These are big words from Ingmar Bergman, whose body of work stands as one of the most triumphant in film history. His stories examined much about man’s relationship with God, faith, existentialism, and dreams — the latter, he says, is best illustrated through filmmaking over any other medium. Despite the many outstanding achievements in his career, Persona (1966) is the movie that seems to stand out as something else.

Aside from Citizen Kane (1941), perhaps no other film has generated as much analysis and academic discussion as this one. The irony is that, on paper, its premise is quite simple. Elisabet (Liv Ullmann), an actress, suddenly goes mute in the middle of a performance. She is taken to a secluded cottage by the sea with her emotionally troubled nurse, Alma (Bibi Andersson), where their minds deteriorate, likely because they are one and the same. However, we come back to Persona because of the cinematic enigma — that is, the mystery of filmmaking itself — that Bergman presents.

The word I think of to describe the film is Cinema. Yes, this term has become overused to the point of parody recently, particularly ever since Martin Scorsese unintentionally set viewers’ opinions ablaze with his comments about what is/is not cinema. However, it is entirely essential to deciphering Persona because — akin to the great Soviet director Dziga Vertov and his revolutionary Kino-Eye theory — Bergman seeks to connect all aspects of human desire, emotion, transgression, and self-created illusions through the cinematic apparatus.

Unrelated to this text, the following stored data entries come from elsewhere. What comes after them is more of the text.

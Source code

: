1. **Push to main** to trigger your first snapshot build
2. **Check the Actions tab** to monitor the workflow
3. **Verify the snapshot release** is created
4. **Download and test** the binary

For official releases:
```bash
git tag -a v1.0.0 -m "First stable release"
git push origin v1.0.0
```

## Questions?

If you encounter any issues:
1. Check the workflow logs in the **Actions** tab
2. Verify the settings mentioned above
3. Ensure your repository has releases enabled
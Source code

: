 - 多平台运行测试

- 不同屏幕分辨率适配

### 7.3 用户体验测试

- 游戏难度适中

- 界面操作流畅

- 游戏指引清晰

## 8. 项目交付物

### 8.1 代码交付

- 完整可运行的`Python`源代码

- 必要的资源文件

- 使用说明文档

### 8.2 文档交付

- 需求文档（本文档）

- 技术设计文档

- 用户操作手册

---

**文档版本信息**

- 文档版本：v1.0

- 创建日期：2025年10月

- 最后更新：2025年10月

The film opens with a famous seven-minute sequence of various film images. Two brightly lit carbons of an arc lamp (the intense light was used for early movie projectors) emerge from the darkness and, once sparked together, begin a montage of cinema history. The images consist of an early cartoon, a brief chase scene from a silent comedy, a spider crawling, a sheep getting beheaded and gutted, a man’s hands nailed to a cross, a wall, an open forest, gates, and a little boy waking up in a mortuary and moving his hand across an abstract screen that has Elisabet and Alma’s faces projected onto it.

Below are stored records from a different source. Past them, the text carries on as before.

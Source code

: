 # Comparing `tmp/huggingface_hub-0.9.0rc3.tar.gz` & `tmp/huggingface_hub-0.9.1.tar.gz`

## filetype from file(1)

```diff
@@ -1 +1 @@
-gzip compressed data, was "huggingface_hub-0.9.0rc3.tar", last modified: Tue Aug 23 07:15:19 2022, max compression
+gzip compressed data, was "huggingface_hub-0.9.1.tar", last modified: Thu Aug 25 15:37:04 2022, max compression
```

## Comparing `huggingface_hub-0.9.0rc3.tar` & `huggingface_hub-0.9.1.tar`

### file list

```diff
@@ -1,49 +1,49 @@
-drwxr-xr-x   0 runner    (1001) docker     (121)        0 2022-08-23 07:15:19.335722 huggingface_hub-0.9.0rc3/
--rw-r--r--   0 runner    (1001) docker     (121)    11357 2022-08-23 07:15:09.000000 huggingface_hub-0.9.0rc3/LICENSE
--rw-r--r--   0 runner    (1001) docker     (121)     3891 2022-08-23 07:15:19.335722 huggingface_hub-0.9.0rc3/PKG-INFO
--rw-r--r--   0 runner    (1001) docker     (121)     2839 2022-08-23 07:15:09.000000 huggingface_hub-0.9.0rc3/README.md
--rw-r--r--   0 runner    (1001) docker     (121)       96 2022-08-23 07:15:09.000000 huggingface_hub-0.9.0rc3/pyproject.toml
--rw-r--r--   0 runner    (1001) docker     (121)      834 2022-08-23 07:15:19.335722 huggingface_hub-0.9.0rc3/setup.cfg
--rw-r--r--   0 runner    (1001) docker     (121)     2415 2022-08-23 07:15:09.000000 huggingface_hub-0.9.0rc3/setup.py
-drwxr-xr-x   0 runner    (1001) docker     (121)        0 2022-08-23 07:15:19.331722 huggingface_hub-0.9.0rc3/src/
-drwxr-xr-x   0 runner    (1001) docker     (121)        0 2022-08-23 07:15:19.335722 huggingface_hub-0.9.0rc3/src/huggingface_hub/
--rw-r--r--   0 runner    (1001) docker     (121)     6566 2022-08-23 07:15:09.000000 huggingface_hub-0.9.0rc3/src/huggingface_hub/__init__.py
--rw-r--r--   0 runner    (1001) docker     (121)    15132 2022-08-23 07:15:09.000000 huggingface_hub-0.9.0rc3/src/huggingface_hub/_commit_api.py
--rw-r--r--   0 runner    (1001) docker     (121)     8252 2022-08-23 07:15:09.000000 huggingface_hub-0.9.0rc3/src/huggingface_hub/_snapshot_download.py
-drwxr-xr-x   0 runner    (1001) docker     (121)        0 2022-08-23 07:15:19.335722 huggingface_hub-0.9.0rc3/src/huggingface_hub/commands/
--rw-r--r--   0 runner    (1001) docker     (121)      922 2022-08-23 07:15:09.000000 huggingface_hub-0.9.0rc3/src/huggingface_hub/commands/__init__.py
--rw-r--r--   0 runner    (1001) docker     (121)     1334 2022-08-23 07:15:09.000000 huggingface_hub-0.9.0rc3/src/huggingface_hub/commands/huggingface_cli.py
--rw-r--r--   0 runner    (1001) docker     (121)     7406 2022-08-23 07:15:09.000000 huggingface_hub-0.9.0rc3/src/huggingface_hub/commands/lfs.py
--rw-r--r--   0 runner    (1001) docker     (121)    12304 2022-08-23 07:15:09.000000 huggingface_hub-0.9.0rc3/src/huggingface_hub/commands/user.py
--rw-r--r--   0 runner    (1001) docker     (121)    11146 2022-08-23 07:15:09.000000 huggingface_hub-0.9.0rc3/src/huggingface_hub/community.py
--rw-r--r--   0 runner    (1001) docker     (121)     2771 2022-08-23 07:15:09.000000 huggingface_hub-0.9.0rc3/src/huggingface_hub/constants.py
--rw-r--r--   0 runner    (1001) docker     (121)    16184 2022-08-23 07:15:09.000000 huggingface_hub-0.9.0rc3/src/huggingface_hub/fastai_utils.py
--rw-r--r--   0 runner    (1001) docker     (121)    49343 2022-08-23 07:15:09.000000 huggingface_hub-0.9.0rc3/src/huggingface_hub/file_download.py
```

Most, if not all, of these images have no narrative significance for the film and work mostly on subconscious and metaphorical levels. In simplest terms, the images declare “THIS IS A MOVIE” before starting the feature presentation. However, this sequence provides a complex framework for much of what Bergman is exploring.

Persona evokes the feeling of God and creation with its arc lamp carbon that lights up and gives way to life on a screen. What separates this film from the rest is that Bergman explores the self through illusions and modernism. An image that solidifies this idea is when the little boy sits up from his deathbed, looks into the camera — breaking the fourth wall — and waves his hand across the screen.

His actions make him one with the viewer. The following shot reveals the screen with the two women’s faces — both of whom will drive the film — projected on it. Bergman makes the screen’s presence apparent after we were placed in its position. What are we to take away from this? Perhaps it’s like the mirror in Jean Cocteau’s Orpheus (1950) that transports the subject to the underworld. In Persona, are we transported into the film, or is the film transporting into us? One way or another, Bergman signals an essential aspect of how our identities — or should I say personas — are defined in the modern world: media.

Persona differs from Bergman’s other works because it exists entirely within a modernist realm. Just as art became influenced by the Industrial Revolution and evolved past religion-based classicism, so too does his filmography.

There are many modern images scattered throughout Persona. One of the most enduring that shocks Elisabet and makes her back into a corner is the self-immolation of Thích Quảng Đức. We recognize this act not only because of its infamy in history, but also because a glimpse of it was in the opening credits. In one sense, it calls attention to how we are shaped and molded by the events we consume. Another idea is that it foreshadows what the ensuing narrative — as disjointed as it is — will be about: the destruction of the self.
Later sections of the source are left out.